While the last of the 32 competing teams flew in, the Rainbow Nation was caught up in a wave of euphoria not seen since the demise of the whites-only apartheid regime and Mandela’s election 16 years ago.
As blasts of the ear-splitting vuvuzela horns echoed around town, flag sellers who set up stalls by traffic lights struggled to keep pace with demand and even police officers wore jackets in South Africa’s national colours.
After tens of thousands took to the streets of Johannesburg on Wednesday to cheer on the Bafana Bafana (the Boys) national side in an open-top bus, it was the turn of Cape Town to join the party with a street festival in the city centre.
The front-page of the Citizen proclaimed “Bafana Mania!” while an editorial in the same paper said the outbreak of patriotism in a country which is still struggling to bridge a racial divide can only be a force for good.
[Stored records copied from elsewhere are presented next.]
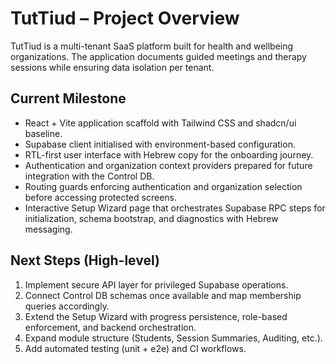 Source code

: # TutTiud – Project Overview

TutTiud is a multi-tenant SaaS platform built for health and wellbeing organizations. The application documents guided meetings and therapy sessions while ensuring data isolation per tenant.

## Current Milestone

- React + Vite application scaffold with Tailwind CSS and shadcn/ui baseline.
- Supabase client initialised with environment-based configuration.
- RTL-first user interface with Hebrew copy for the onboarding journey.
- Authentication and organization context providers prepared for future integration with the Control DB.
- Routing guards enforcing authentication and organization selection before accessing protected screens.
- Interactive Setup Wizard page that orchestrates Supabase RPC steps for initialization, schema bootstrap, and diagnostics with Hebrew messaging.

## Next Steps (High-level)

1. Implement secure API layer for privileged Supabase operations.
2. Connect Control DB schemas once available and map membership queries accordingly.
3. Extend the Setup Wizard with progress persistence, role-based enforcement, and backend orchestration.
4. Expand module structure (Students, Session Summaries, Auditing, etc.).
5. Add automated testing (unit + e2e) and CI workflows.
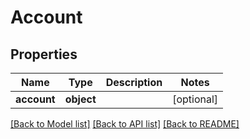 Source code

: # Account

## Properties
Name | Type | Description | Notes
------------ | ------------- | ------------- | -------------
**account** | **object** |  | [optional] 

[[Back to Model list]](../README.md#documentation-for-models) [[Back to API list]](../README.md#documentation-for-api-endpoints) [[Back to README]](../README.md)


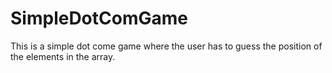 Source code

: # SimpleDotComGame
This is a simple dot come game where the user has to guess the position of the elements in the array.

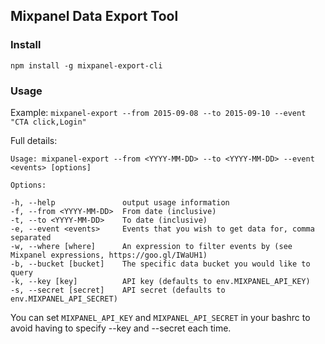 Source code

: ## Mixpanel Data Export Tool

### Install

`npm install -g mixpanel-export-cli`

### Usage

Example: `mixpanel-export --from 2015-09-08 --to 2015-09-10 --event "CTA click,Login"`

Full details:

    Usage: mixpanel-export --from <YYYY-MM-DD> --to <YYYY-MM-DD> --event <events> [options]

    Options:

    -h, --help               output usage information
    -f, --from <YYYY-MM-DD>  From date (inclusive)
    -t, --to <YYYY-MM-DD>    To date (inclusive)
    -e, --event <events>     Events that you wish to get data for, comma separated
    -w, --where [where]      An expression to filter events by (see Mixpanel expressions, https://goo.gl/IWaUH1)
    -b, --bucket [bucket]    The specific data bucket you would like to query
    -k, --key [key]          API key (defaults to env.MIXPANEL_API_KEY)
    -s, --secret [secret]    API secret (defaults to env.MIXPANEL_API_SECRET)

You can set `MIXPANEL_API_KEY` and `MIXPANEL_API_SECRET` in your bashrc to avoid having to specify --key and --secret each time.
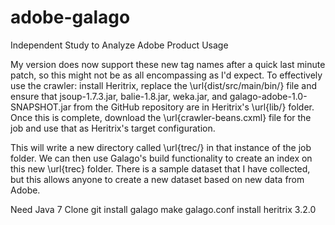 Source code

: adobe-galago
============

Independent Study to Analyze Adobe Product Usage


My version does now support these new tag names after a quick last minute patch, so this
might not be as all encompassing as I'd expect. 
To effectively use the crawler:
install Heritrix, replace the \url{dist/src/main/bin/} file and ensure that jsoup-1.7.3.jar,
balie-1.8.jar, weka.jar, and galago-adobe-1.0-SNAPSHOT.jar 
from the GitHub repository are in Heritrix's \url{lib/} folder. Once this is complete, download the
\url{crawler-beans.cxml} file for the job and use that as Heritrix's target configuration.

This will write a new directory called \url{trec/} in that instance of the job folder. We can
then use Galago's build functionality to create an index on this new \url{trec} folder.
There is a sample dataset that I have collected, but this allows anyone to create
a new dataset based on new data from Adobe.




Need Java 7
Clone git
install galago
make galago.conf
install heritrix 3.2.0
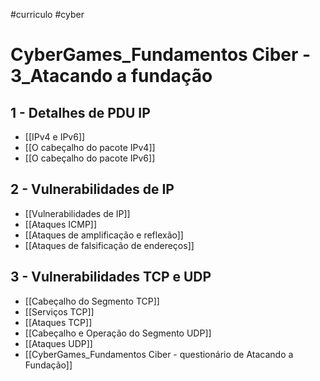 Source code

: #curriculo #cyber 

# CyberGames_Fundamentos Ciber - 3_Atacando a fundação

## 1 - Detalhes de PDU IP

- [[IPv4 e IPv6]]
- [[O cabeçalho do pacote IPv4]]
- [[O cabeçalho do pacote IPv6]]

## 2 - Vulnerabilidades de IP

- [[Vulnerabilidades de IP]]
- [[Ataques ICMP]]
- [[Ataques de amplificação e reflexão]]
- [[Ataques de falsificação de endereços]]

## 3 - Vulnerabilidades TCP e UDP

- [[Cabeçalho do Segmento TCP]]
- [[Serviços TCP]]
- [[Ataques TCP]]
- [[Cabeçalho e Operação do Segmento UDP]]
- [[Ataques UDP]]
- [[CyberGames_Fundamentos Ciber - questionário de Atacando a Fundação]]






























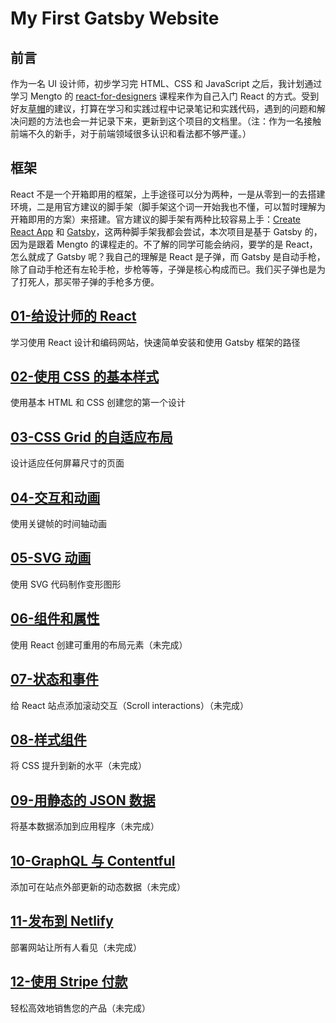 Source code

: # My First Gatsby Website

## 前言

作为一名 UI 设计师，初步学习完 HTML、CSS 和 JavaScript 之后，我计划通过学习 Mengto 的 [react-for-designers](https://designcode.io/react-for-designers) 课程来作为自己入门 React 的方式。受到好友[草帽](https://twitter.com/lijxse)的建议，打算在学习和实践过程中记录笔记和实践代码，遇到的问题和解决问题的方法也会一并记录下来，更新到这个项目的文档里。（注：作为一名接触前端不久的新手，对于前端领域很多认识和看法都不够严谨。）

## 框架

React 不是一个开箱即用的框架，上手途径可以分为两种，一是从零到一的去搭建环境，二是用官方建议的脚手架（脚手架这个词一开始我也不懂，可以暂时理解为开箱即用的方案）来搭建。官方建议的脚手架有两种比较容易上手：[Create React App](https://zh-hans.reactjs.org/docs/create-a-new-react-app.html#create-react-app) 和 [Gatsby](https://www.gatsbyjs.com/docs/)，这两种脚手架我都会尝试，本次项目是基于 Gatsby 的，因为是跟着 Mengto 的课程走的。不了解的同学可能会纳闷，要学的是 React，怎么就成了 Gatsby 呢？我自己的理解是 React 是子弹，而 Gatsby 是自动手枪，除了自动手枪还有左轮手枪，步枪等等，子弹是核心构成而已。我们买子弹也是为了打死人，那买带子弹的手枪多方便。

## [01-给设计师的 React](01-intro-to-react.md)

学习使用 React 设计和编码网站，快速简单安装和使用 Gatsby 框架的路径

## [02-使用 CSS 的基本样式](02-BasicStylinginCSS.md)

使用基本 HTML 和 CSS 创建您的第一个设计

## [03-CSS Grid 的自适应布局](03-AdaptiveLayoutswithCSSGrid.md)

设计适应任何屏幕尺寸的页面

## [04-交互和动画](04-InteractionsandAnimations.md)

使用关键帧的时间轴动画

## [05-SVG 动画](05-SVGAnimation.md)

使用 SVG 代码制作变形图形

## [06-组件和属性](06-ComponentsandProps.md)

使用 React 创建可重用的布局元素（未完成）

## [07-状态和事件](07-StatesandEvents.md)

给 React 站点添加滚动交互（Scroll interactions）（未完成）

## [08-样式组件](08-StyledComponents.md)

将 CSS 提升到新的水平（未完成）

## [09-用静态的 JSON 数据](09-StaticDatawithJSON.md)

将基本数据添加到应用程序（未完成）

## [10-GraphQL 与 Contentful](10-GraphQLwithContentful.md)

添加可在站点外部更新的动态数据（未完成）

## [11-发布到 Netlify](11-PublishtoNetlify.md)

部署网站让所有人看见（未完成）

## [12-使用 Stripe 付款](12-PaymentswithStripe.md)

轻松高效地销售您的产品（未完成）
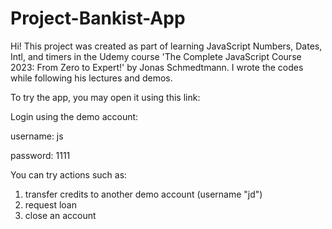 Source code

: # Project-Bankist-App

Hi! This project was created as part of learning JavaScript Numbers, Dates, Intl, and timers in the Udemy course 'The Complete JavaScript Course 2023: From Zero to Expert!' by Jonas Schmedtmann. I wrote the codes while following his lectures and demos.

To try the app, you may open it using this link:

Login using the demo account:

username: js

password: 1111

You can try actions such as:
1) transfer credits to another demo account (username "jd")
2) request loan
3) close an account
“For one brief shining moment we can forget the problems that beset the country and hopefully build on the enthusiasm and patriotism sweeping the land,” it said.
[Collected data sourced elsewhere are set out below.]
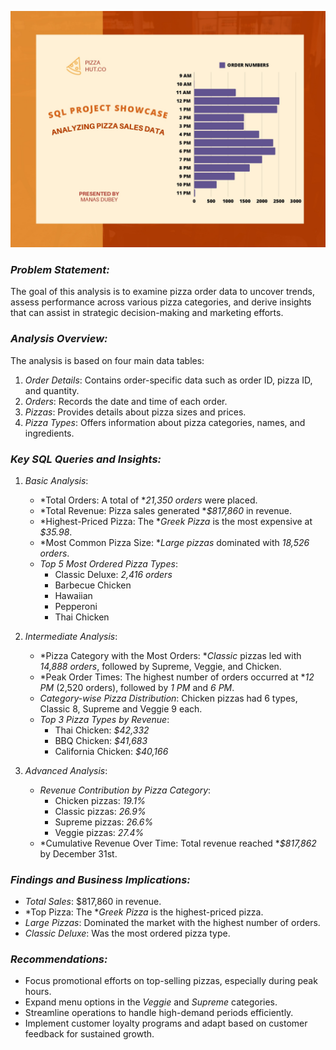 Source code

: ![Pizza_Sales](https://github.com/manas74/Pizza_Sales_SQL_Project/blob/main/SQL_pizza_sales_project.jpg)
### *Problem Statement:*
The goal of this analysis is to examine pizza order data to uncover trends, assess performance across various pizza categories, and derive insights that can assist in strategic decision-making and marketing efforts.

### *Analysis Overview:*
The analysis is based on four main data tables:
1. *Order Details*: Contains order-specific data such as order ID, pizza ID, and quantity.
2. *Orders*: Records the date and time of each order.
3. *Pizzas*: Provides details about pizza sizes and prices.
4. *Pizza Types*: Offers information about pizza categories, names, and ingredients.

### *Key SQL Queries and Insights:*
1. *Basic Analysis*:
   - *Total Orders: A total of **21,350 orders* were placed.
   - *Total Revenue: Pizza sales generated **$817,860* in revenue.
   - *Highest-Priced Pizza: The **Greek Pizza* is the most expensive at *$35.98*.
   - *Most Common Pizza Size: **Large pizzas* dominated with *18,526 orders*.
   - *Top 5 Most Ordered Pizza Types*: 
     - Classic Deluxe: *2,416 orders*
     - Barbecue Chicken
     - Hawaiian
     - Pepperoni
     - Thai Chicken

2. *Intermediate Analysis*:
   - *Pizza Category with the Most Orders: **Classic* pizzas led with *14,888 orders*, followed by Supreme, Veggie, and Chicken.
   - *Peak Order Times: The highest number of orders occurred at **12 PM* (2,520 orders), followed by *1 PM* and *6 PM*.
   - *Category-wise Pizza Distribution*: Chicken pizzas had 6 types, Classic 8, Supreme and Veggie 9 each.
   - *Top 3 Pizza Types by Revenue*: 
     - Thai Chicken: *$42,332*
     - BBQ Chicken: *$41,683*
     - California Chicken: *$40,166*

3. *Advanced Analysis*:
   - *Revenue Contribution by Pizza Category*:
     - Chicken pizzas: *19.1%*
     - Classic pizzas: *26.9%*
     - Supreme pizzas: *26.6%*
     - Veggie pizzas: *27.4%*
   - *Cumulative Revenue Over Time: Total revenue reached **$817,862* by December 31st.

### *Findings and Business Implications:*
- *Total Sales*: $817,860 in revenue.
- *Top Pizza: The **Greek Pizza* is the highest-priced pizza.
- *Large Pizzas*: Dominated the market with the highest number of orders.
- *Classic Deluxe*: Was the most ordered pizza type.
  
### *Recommendations:*
- Focus promotional efforts on top-selling pizzas, especially during peak hours.
- Expand menu options in the *Veggie* and *Supreme* categories.
- Streamline operations to handle high-demand periods efficiently.
- Implement customer loyalty programs and adapt based on customer feedback for sustained growth.
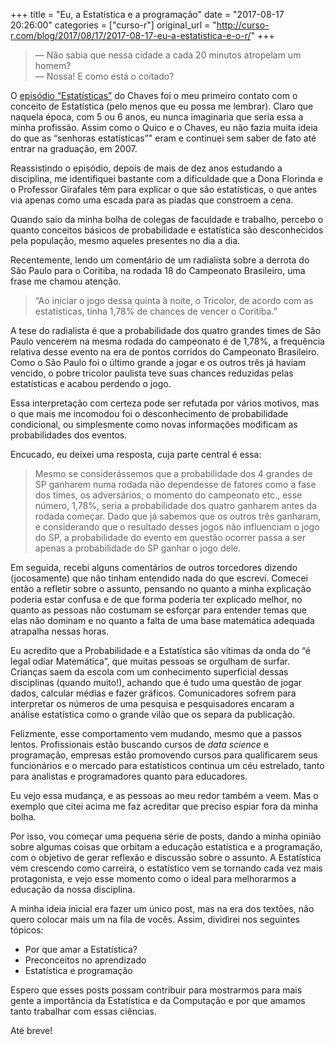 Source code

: +++
title = "Eu, a Estatística e a programação"
date = "2017-08-17 20:26:00"
categories = ["curso-r"]
original_url = "http://curso-r.com/blog/2017/08/17/2017-08-17-eu-a-estatistica-e-o-r/"
+++

<blockquote>
<p>
— Não sabia que nessa cidade a cada 20 minutos atropelam um homem? <br>
— Nossa! E como está o coitado?
</p>
</blockquote>
<p>
O <a href="https://youtu.be/UbRNe4OGXcQ?t=634">episódio
“Estatísticas”</a> do Chaves foi o meu primeiro contato com o conceito
de Estatística (pelo menos que eu possa me lembrar). Claro que naquela
época, com 5 ou 6 anos, eu nunca imaginaria que seria essa a minha
profissão. Assim como o Quico e o Chaves, eu não fazia muita ideia do
que as “senhoras estatísticas”" eram e continuei sem saber de fato até
entrar na graduação, em 2007.
</p>
<p>
Reassistindo o episódio, depois de mais de dez anos estudando a
disciplina, me identifiquei bastante com a dificuldade que a Dona
Florinda e o Professor Girafales têm para explicar o que são
estatísticas, o que antes via apenas como uma escada para as piadas que
constroem a cena.
</p>
<p>
Quando saio da minha bolha de colegas de faculdade e trabalho, percebo o
quanto conceitos básicos de probabilidade e estatística são
desconhecidos pela população, mesmo aqueles presentes no dia a dia.
</p>
<p>
Recentemente, lendo um comentário de um radialista sobre a derrota do
São Paulo para o Coritiba, na rodada 18 do Campeonato Brasileiro, uma
frase me chamou atenção.
</p>
<blockquote>
<p>
“Ao iniciar o jogo dessa quinta à noite, o Tricolor, de acordo com as
estatísticas, tinha 1,78% de chances de vencer o Coritiba.”
</p>
</blockquote>
<p>
A tese do radialista é que a probabilidade dos quatro grandes times de
São Paulo vencerem na mesma rodada do campeonato é de 1,78%, a
frequência relativa desse evento na era de pontos corridos do Campeonato
Brasileiro. Como o São Paulo foi o último grande a jogar e os outros
três já haviam vencido, o pobre tricolor paulista teve suas chances
reduzidas pelas estatísticas e acabou perdendo o jogo.
</p>
<p>
Essa interpretação com certeza pode ser refutada por vários motivos, mas
o que mais me incomodou foi o desconhecimento de probabilidade
condicional, ou simplesmente como novas informações modificam as
probabilidades dos eventos.
</p>
<p>
Encucado, eu deixei uma resposta, cuja parte central é essa:
</p>
<blockquote>
<p>
Mesmo se considerássemos que a probabilidade dos 4 grandes de SP
ganharem numa rodada não dependesse de fatores como a fase dos times, os
adversários, o momento do campeonato etc., esse número, 1,78%, seria a
probabilidade dos quatro ganharem antes da rodada começar. Dado que já
sabemos que os outros três ganharam, e considerando que o resultado
desses jogos não influenciam o jogo do SP, a probabilidade do evento em
questão ocorrer passa a ser apenas a probabilidade do SP ganhar o jogo
dele.
</p>
</blockquote>
<p>
Em seguida, recebi alguns comentários de outros torcedores dizendo
(jocosamente) que não tinham entendido nada do que escrevi. Comecei
então a refletir sobre o assunto, pensando no quanto a minha explicação
poderia estar confusa e de que forma poderia ter explicado melhor, no
quanto as pessoas não costumam se esforçar para entender temas que elas
não dominam e no quanto a falta de uma base matemática adequada
atrapalha nessas horas.
</p>
<p>
Eu acredito que a Probabilidade e a Estatística são vítimas da onda do
“é legal odiar Matemática”, que muitas pessoas se orgulham de surfar.
Crianças saem da escola com um conhecimento superficial dessas
disciplinas (quando muito!), achando que é tudo uma questão de jogar
dados, calcular médias e fazer gráficos. Comunicadores sofrem para
interpretar os números de uma pesquisa e pesquisadores encaram a análise
estatística como o grande vilão que os separa da publicação.
</p>
<p>
Felizmente, esse comportamento vem mudando, mesmo que a passos lentos.
Profissionais estão buscando cursos de <em>data science</em> e
programação, empresas estão promovendo cursos para qualificarem seus
funcionários e o mercado para estatísticos continua um céu estrelado,
tanto para analistas e programadores quanto para educadores.
</p>
<p>
Eu vejo essa mudança, e as pessoas ao meu redor também a veem. Mas o
exemplo que citei acima me faz acreditar que preciso espiar fora da
minha bolha.
</p>
<p>
Por isso, vou começar uma pequena série de posts, dando a minha opinião
sobre algumas coisas que orbitam a educação estatística e a programação,
com o objetivo de gerar reflexão e discussão sobre o assunto. A
Estatística vem crescendo como carreira, o estatístico vem se tornando
cada vez mais protagonista, e vejo esse momento como o ideal para
melhorarmos a educação da nossa disciplina.
</p>
<p>
A minha ideia inicial era fazer um único post, mas na era dos textões,
não quero colocar mais um na fila de vocês. Assim, dividirei nos
seguintes tópicos:
</p>
<ul>
<li>
Por que amar a Estatística?
</li>
<li>
Preconceitos no aprendizado
</li>
<li>
Estatística e programação
</li>
</ul>
<p>
Espero que esses posts possam contribuir para mostrarmos para mais gente
a importância da Estatística e da Computação e por que amamos tanto
trabalhar com essas ciências.
</p>
<p>
Até breve!
</p>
In the Star newspaper even the cookery pages were caught up in the excitement, including a recipe for chocolate brownies with tequila sauce in a nod to South Africa’s challengers on Friday.
“South Africans are late believers but once they believe, they are fanatical believers,” said Danny Jordaan, the chief executive of the local organising committee, at a final pre-tournament session with reporters.
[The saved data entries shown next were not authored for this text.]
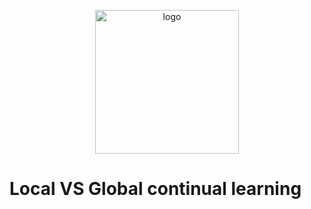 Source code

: <p align="center">
  <img width="230" height="230" src="logo.png" alt="logo">
</p>

# Local VS Global continual learning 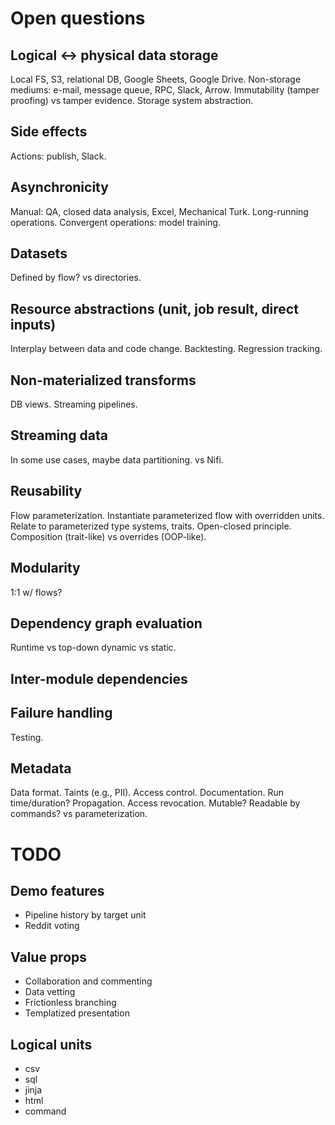 # Open questions

## Logical \<-> physical data storage

Local FS, S3, relational DB, Google Sheets, Google Drive.
Non-storage mediums: e-mail, message queue, RPC, Slack, Arrow.
Immutability (tamper proofing) vs tamper evidence.
Storage system abstraction.

## Side effects

Actions: publish, Slack.

## Asynchronicity

Manual: QA, closed data analysis, Excel, Mechanical Turk.
Long-running operations.
Convergent operations: model training.

## Datasets

Defined by flow?
vs directories.

## Resource abstractions (unit, job result, direct inputs)

Interplay between data and code change. Backtesting. Regression tracking.

## Non-materialized transforms

DB views.
Streaming pipelines.

## Streaming data

In some use cases, maybe data partitioning.
vs Nifi.

## Reusability

Flow parameterization.
Instantiate parameterized flow with overridden units.
Relate to parameterized type systems, traits.
Open-closed principle. Composition (trait-like) vs overrides (OOP-like).

## Modularity

1:1 w/ flows?

## Dependency graph evaluation

Runtime vs top-down dynamic vs static.

## Inter-module dependencies

## Failure handling

Testing.

## Metadata

Data format. Taints (e.g., PII). Access control. Documentation.
Run time/duration?
Propagation.
Access revocation. Mutable?
Readable by commands?
vs parameterization.

# TODO

## Demo features

- Pipeline history by target unit
- Reddit voting

## Value props

- Collaboration and commenting
- Data vetting
- Frictionless branching
- Templatized presentation

## Logical units

- csv
- sql
- jinja
- html
- command
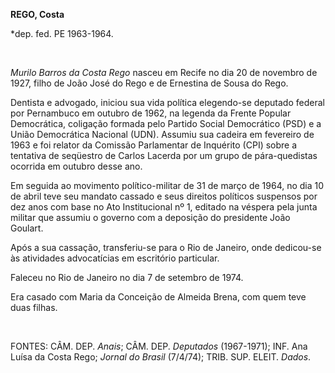 **REGO, Costa**

\*dep. fed. PE 1963-1964.

 

*Murilo Barros da Costa Rego* nasceu em Recife no dia 20 de novembro de
1927, filho de João José do Rego e de Ernestina de Sousa do Rego.

Dentista e advogado, iniciou sua vida política elegendo-se deputado
federal por Pernambuco em outubro de 1962, na legenda da Frente Popular
Democrática, coligação formada pelo Partido Social Democrático (PSD) e a
União Democrática Nacional (UDN). Assumiu sua cadeira em fevereiro de
1963 e foi relator da Comissão Parlamentar de Inquérito (CPI) sobre a
tentativa de seqüestro de Carlos Lacerda por um grupo de pára-quedistas
ocorrida em outubro desse ano.

Em seguida ao movimento político-militar de 31 de março de 1964, no dia
10 de abril teve seu mandato cassado e seus direitos políticos suspensos
por dez anos com base no Ato Institucional nº 1, editado na véspera pela
junta militar que assumiu o governo com a deposição do presidente João
Goulart.

Após a sua cassação, transferiu-se para o Rio de Janeiro, onde
dedicou-se às atividades advocatícias em escritório particular.

Faleceu no Rio de Janeiro no dia 7 de setembro de 1974.

Era casado com Maria da Conceição de Almeida Brena, com quem teve duas
filhas.

 

FONTES: CÂM. DEP. *Anais*; CÂM. DEP. *Deputados* (1967-1971); INF. Ana
Luísa da Costa Rego; *Jornal do Brasil* (7/4/74); TRIB. SUP. ELEIT.
*Dados*.

 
As international artists such as Shakira, the Black Eyed Peas and Alicia Keyes prepared to take to the stage at the historic Orlando stadium in Soweto, the township’s most famous ex-resident welcomed a new chance to combat prejudice.
“The 2010 World Cup is more than just a simple game,” Mandela, the country’s first black president, said in a message to football’s governing body FIFA.
“It symbolises the power of football to bring people together regardless of their language, colour of their skin, their politics or religion.”
Ever since it became the first African nation to win the right to stage the tournament six years ago, South Africa has had to fend off claims that its high crime rate, lack of infrastructure and rudimentary public transport system rendered it an unsuitable choice.
Work at all the 10 host stadiums has been completed on time while a series of signature World Cup infrastructure projects are also up and running, including Africa’s first high-speed rail link.
But the spectre of crime continued to stalk visitors, with a Chinese television crew among the latest victims to be robbed at gunpoint.
“We appeal to citizens and visitors to also exercise care of their personal safety and those around them,” government spokesman Themba Maseko said in a statement.
Some 300,000 foreign fans are expected in South Africa during the tournament. Organisers said that the VIP guests including US Vice President Joe Biden, United Nations Secretary General Ban Ki-moon and Mexican President Felipe Calderon would be among the crowds at Friday’s opener.
Thursday night’s concert at Orlando stadium begins at 8:00 pm (1800 GMT), with tens of millions of people expected to watch on television.
The venue is home to the Orlando Pirates, one of the oldest South African football teams who became a sporting symbol of the fight against apartheid.
One of the bloodiest episodes of the 1976 Soweto uprising came when police opened fire at a crowd of thousands who were marching towards the stadium in protest at a new law enforcing local schoolchildren to learn Afrikaans.